Non bisogna evidentemente
interpretare quest’ultima espressione (l’obbligo del loro servizio – pensum servitutis) in modo
anacronistico, come se Benedetto avesse avuto, nel sesto secolo, la concezione
sviluppata successivamente, nel corso del Medioevo, sopravvissuta fino al
Vaticano II, secondo la quale i monaci (ed altri religiosi e chierici) avrebbero
una delega speciale per recitare l’Ufficio divino in nome della Chiesa, e
che quest’obbligo sarebbe una sorta di pensum che debbono eseguire a qualunque costo.
Ciò che qui appare in
Benedetto è prima di tutto il suo profondo senso comunitario. L’ideale del
monaco, sia che egli lavori lontano dal monastero, o che sia in viaggio, resta
sempre la preghiera continua verso la quale deve tendere per tutta la vita.
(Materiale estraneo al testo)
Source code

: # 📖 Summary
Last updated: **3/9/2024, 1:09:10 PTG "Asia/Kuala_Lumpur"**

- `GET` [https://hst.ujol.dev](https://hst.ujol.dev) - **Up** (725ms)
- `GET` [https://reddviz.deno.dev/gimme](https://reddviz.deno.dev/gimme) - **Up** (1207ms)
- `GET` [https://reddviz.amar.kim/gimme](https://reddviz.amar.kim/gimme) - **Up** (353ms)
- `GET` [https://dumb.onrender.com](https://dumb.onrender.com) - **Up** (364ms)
In un contesto di vita in comune (cenobitica), questa preghiera continua del
monaco è ritmata, ogni giorno, da un numero importante di momenti di preghiera
in comune con tutti gli altri fratelli della comunità. La volontà di Benedetto
è che questa dimensione comunitaria non manchi a quei fratelli che hanno un
lavoro che impedisce loro di tornare in chiesa in tempo per la preghiera comune.Li
invita allora ad unirsi alla preghiera della
comunità, anche a distanza, celebrando le Ore sul luogo stesso di lavoro.
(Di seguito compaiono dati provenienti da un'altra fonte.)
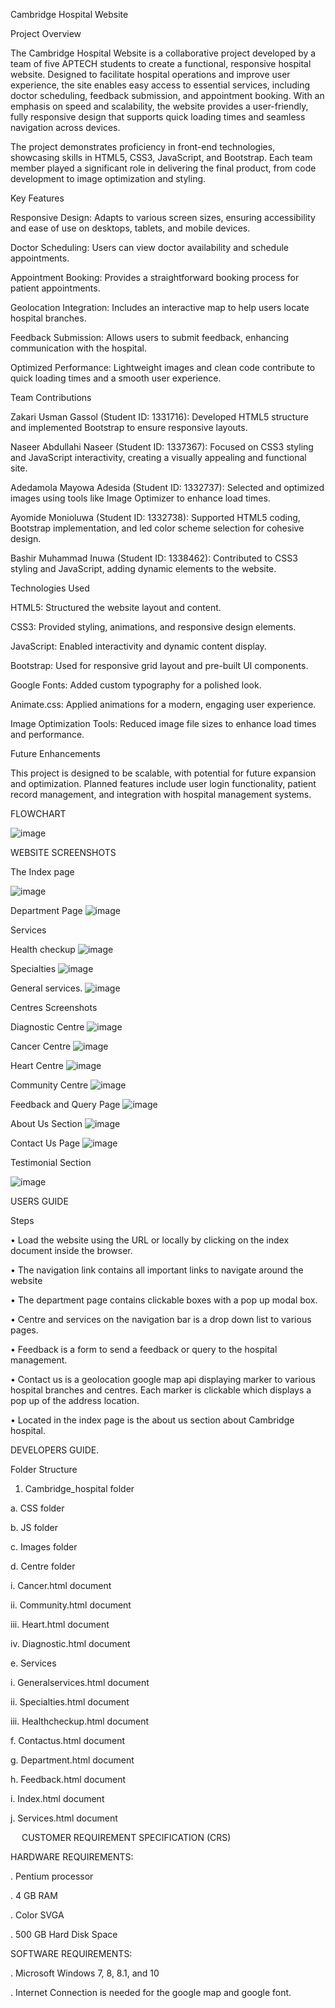 Cambridge Hospital Website

Project Overview

The Cambridge Hospital Website is a collaborative project developed by a team of five APTECH students to create a functional, responsive hospital website. Designed to facilitate hospital operations and improve user experience, the site enables easy access to essential services, including doctor scheduling, feedback submission, and appointment booking. With an emphasis on speed and scalability, the website provides a user-friendly, fully responsive design that supports quick loading times and seamless navigation across devices.

The project demonstrates proficiency in front-end technologies, showcasing skills in HTML5, CSS3, JavaScript, and Bootstrap. 
Each team member played a significant role in delivering the final product, from code development to image optimization and styling.

Key Features

Responsive Design: Adapts to various screen sizes, ensuring accessibility and ease of use on desktops, tablets, and mobile devices.

Doctor Scheduling: Users can view doctor availability and schedule appointments.

Appointment Booking: Provides a straightforward booking process for patient appointments.

Geolocation Integration: Includes an interactive map to help users locate hospital branches.

Feedback Submission: Allows users to submit feedback, enhancing communication with the hospital.

Optimized Performance: Lightweight images and clean code contribute to quick loading times and a smooth user experience.

Team Contributions

Zakari Usman Gassol (Student ID: 1331716): Developed HTML5 structure and implemented Bootstrap to ensure responsive layouts.

Naseer Abdullahi Naseer (Student ID: 1337367): Focused on CSS3 styling and JavaScript interactivity, creating a visually appealing and functional site.

Adedamola Mayowa Adesida (Student ID: 1332737): Selected and optimized images using tools like Image Optimizer to enhance load times.

Ayomide Monioluwa (Student ID: 1332738): Supported HTML5 coding, Bootstrap implementation, and led color scheme selection for cohesive design.

Bashir Muhammad Inuwa (Student ID: 1338462): Contributed to CSS3 styling and JavaScript, adding dynamic elements to the website.

Technologies Used

HTML5: Structured the website layout and content.

CSS3: Provided styling, animations, and responsive design elements.

JavaScript: Enabled interactivity and dynamic content display.

Bootstrap: Used for responsive grid layout and pre-built UI components.

Google Fonts: Added custom typography for a polished look.

Animate.css: Applied animations for a modern, engaging user experience.

Image Optimization Tools: Reduced image file sizes to enhance load times and performance.

Future Enhancements

This project is designed to be scalable, with potential for future expansion and optimization. Planned features include user login functionality, patient record management, and integration with hospital management systems.

FLOWCHART 


![image](https://github.com/user-attachments/assets/652e7d67-373e-46b4-9f78-c33375373c14)

WEBSITE SCREENSHOTS


The Index page

![image](https://github.com/user-attachments/assets/67e229bc-8e7b-4894-ab2b-e5da9fdcb491)

 
Department Page
![image](https://github.com/user-attachments/assets/f4ab53b8-b8d5-4e50-86ae-5153a3e6728c)

 
Services

Health checkup
![image](https://github.com/user-attachments/assets/3d736eee-bb9b-4e04-9191-c415954fbe16)
 
Specialties
![image](https://github.com/user-attachments/assets/118c4fe1-5e3c-4131-bdf2-e9429351c778)
 
General services.
![image](https://github.com/user-attachments/assets/029b452a-bae4-4879-afa9-9b36caef7cf4)
 
 
Centres Screenshots

Diagnostic Centre
![image](https://github.com/user-attachments/assets/b06a8c7d-57d8-4ff2-af65-0e84f955c0e1)
 

Cancer Centre
 ![image](https://github.com/user-attachments/assets/25e91769-b501-4372-9cd9-4aed07a2908e)


Heart Centre
![image](https://github.com/user-attachments/assets/1863694e-4efd-4018-9d70-31c26bb6e14e)

 
Community Centre
![image](https://github.com/user-attachments/assets/e20c0037-bc60-496a-a5e8-2bcde0a262c3)

 
Feedback and Query Page
![image](https://github.com/user-attachments/assets/356a0c23-2f48-4252-8373-5db91eb920b4)
 

About Us Section
 ![image](https://github.com/user-attachments/assets/be308c47-bf95-4e83-ae14-5d14cc947594)


Contact Us Page
![image](https://github.com/user-attachments/assets/d2ab0f8d-75be-4844-9a0e-31ae08119d53)
 
Testimonial Section

![image](https://github.com/user-attachments/assets/3eaca1a7-d324-4eb1-804c-b4a6a4aa463a)

USERS GUIDE

Steps

•	Load the website using the URL or locally by clicking on the index document inside the browser.

•	The navigation link contains all important links to navigate around the website

•	The department page contains clickable boxes with a pop up modal box.

•	Centre and services on the navigation bar is a drop down list to various pages.

•	Feedback is a form to send a feedback or query to the hospital management.

•	Contact us is a geolocation google map api displaying marker to various hospital branches and centres. Each marker is clickable which displays a pop up of the address location.

•	Located in the index page is the about us section about Cambridge hospital.
 

DEVELOPERS GUIDE.

Folder Structure

1.	Cambridge_hospital folder

a.	CSS folder

b.	JS folder

c.	Images folder

d.	Centre folder

i.	Cancer.html document

ii.	Community.html document

iii.	Heart.html document

iv.	Diagnostic.html document


e.	Services

i.	Generalservices.html document

ii.	Specialties.html document

iii.	Healthcheckup.html document


f.	Contactus.html document

g.	Department.html document

h.	Feedback.html document

i.	Index.html document

j.	Services.html document



 
CUSTOMER REQUIREMENT SPECIFICATION (CRS)


HARDWARE REQUIREMENTS:

.	Pentium processor

.	4 GB RAM

.	Color SVGA

.	500 GB Hard Disk Space

SOFTWARE REQUIREMENTS:

.	Microsoft Windows 7, 8, 8.1, and 10

.	Internet Connection is needed for the google map and google font.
Vuole che sia non soltanto un’unione mentale, ma una vera celebrazione simultanea,
che implica l’interruzione momentanea del lavoro, e che i fratelli adottino
un atteggiamento di preghiera anche fisico, mettendosi in ginocchio. Le nostre
Costituzioni attuali ci chiedono ancora di recitare per conto nostro le Ore
alle quali non abbiamo potuto partecipare in Coro. Non è da vedere in questo
un semplice obbligo giuridico di “recuperare” i nostri uffici mancati, bensì
il richiamo a vivere la nostra vita di preghiera in comunione con la nostra
comunità, e questa recita privata dell’ufficio è un modo di unirci concretamente
ai nostri fratelli, anche se non nello stesso momento e nello stesso luogo.
L’espressione "pensum
servitutis" che utilizza san Benedetto e che le traduzioni rendono
generalmente con “compito obbligatorio”, o qualcosa di simile, significa per noi non un "pensum"
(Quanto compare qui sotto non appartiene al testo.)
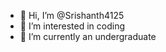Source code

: - 👋 Hi, I’m @Srishanth4125
- 👀 I’m interested in coding
- 🌱 I’m currently an undergraduate


<!---
Srishanth4125/Srishanth4125 is a ✨ special ✨ repository because its `README.md` (this file) appears on your GitHub profile.
You can click the Preview link to take a look at your changes.
--->
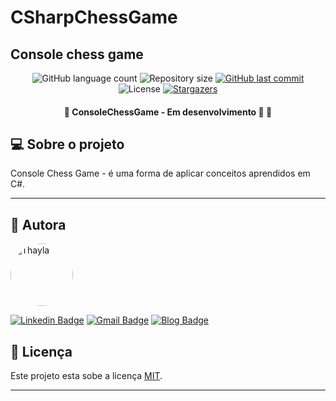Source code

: # CSharpChessGame
## Console chess game

<p align="center">
  <img alt="GitHub language count" src="https://img.shields.io/github/languages/count/ThayPedroso/CSharpChessGame?color=%2304D361">

  <img alt="Repository size" src="https://img.shields.io/github/repo-size/ThayPedroso/CSharpChessGame">
  
  <a href="https://github.com/ThayPedroso/CSharpChessGame/commits/master">
    <img alt="GitHub last commit" src="https://img.shields.io/github/last-commit/ThayPedroso/CSharpChessGame">
  </a>
    
   <img alt="License" src="https://img.shields.io/badge/license-MIT-brightgreen">
   <a href="https://github.com/ThayPedroso/CSharpChessGame/stargazers">
    <img alt="Stargazers" src="https://img.shields.io/github/stars/ThayPedroso/CSharpChessGame?style=social">
  </a> 
</p>

<h4 align="center"> 
	🚧  ConsoleChessGame - Em desenvolvimento 🚀 🚧
</h4>


## 💻 Sobre o projeto

Console Chess Game - é uma forma de aplicar conceitos aprendidos em C#.

---

## :woman: Autora

<a href="https://www.linkedin.com/in/thaylapedroso/">
 <img style="border-radius: 50%;" src="https://avatars3.githubusercontent.com/u/44008476?s=460&u=7dbb833a401c575edc98f696cb5823d3b5e78e72&v=4" width="100px;" alt="Thayla"/>
 <br />
</a>

 [![Linkedin Badge](https://img.shields.io/badge/-LinkedIn-blue?style=flat-square&logo=Linkedin&logoColor=white&link=https://www.linkedin.com/in/thaylapedroso/)](https://www.linkedin.com/in/thaylapedroso/) [![Gmail Badge](https://img.shields.io/badge/-GMail-c14438?style=flat-square&logo=Gmail&logoColor=white&link=mailto:thayla.pedroso88@gmail.com)](mailto:thayla.pedroso88@gmail.com) [![Blog Badge](https://img.shields.io/badge/-Blog-green?style=flat-square&logo=Blog&logoColor=white&link=http://pensaengenheira.blogspot.com/)](http://pensaengenheira.blogspot.com/)

## 📝 Licença

Este projeto esta sobe a licença [MIT](./LICENSE).

---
nel senso moderno del termine, un obbligo giuridico un po’ oneroso e noioso,
ma piuttosto un servizio di lode, che esprime la consacrazione totale della
vita del monaco a Dio: una consacrazione accettata liberamente per amore e
condivisa con tutti gli altri fratelli della comunità. Questa espressione
(o il suo equivalente) ritorna nella Regola un certo numero di volte. In certi
casi designa in modo specifico l’Ufficio
divino (cfr. RB 16,3 : nostrae servitutis officia o ancora RB 18,24: devotionis suae servitutis). In altri casi designa l’insieme della vita
monastica, come è il caso in RB 2,20 servitutis militia o ancora
in RB 49,5, sulla quaresima, in cui Benedetto domanda di aggiungere qualcosa
al nostro "pensum servitutis."
Quando
non possiamo essere presenti all’Ufficio divino nel Coro, sia perché siamo
trattenuti da un compito al servizio della comunità, sia perché siamo trattenuti
in camera dalla malattia o dalla stanchezza, o ancora perché siamo in viaggio
al servizio della comunità, sforziamoci non soltanto di restare fedeli alla
nostra vocazione di preghiera continua, ma anche alla nostra solidarietà nei
confronti della comunità. Per questo è bene, se ci è possibile, di unirci
alla preghiera della comunità riunita nel Coro, non soltanto con il pensiero
e con il cuore, ma pregando nello stesso momento, compreso il fatto di accompagnare
la nostra preghiera intima con atteggiamenti fisici di preghiera, che situano
nel tempo e nello spazio la nostra relazione personale con Dio.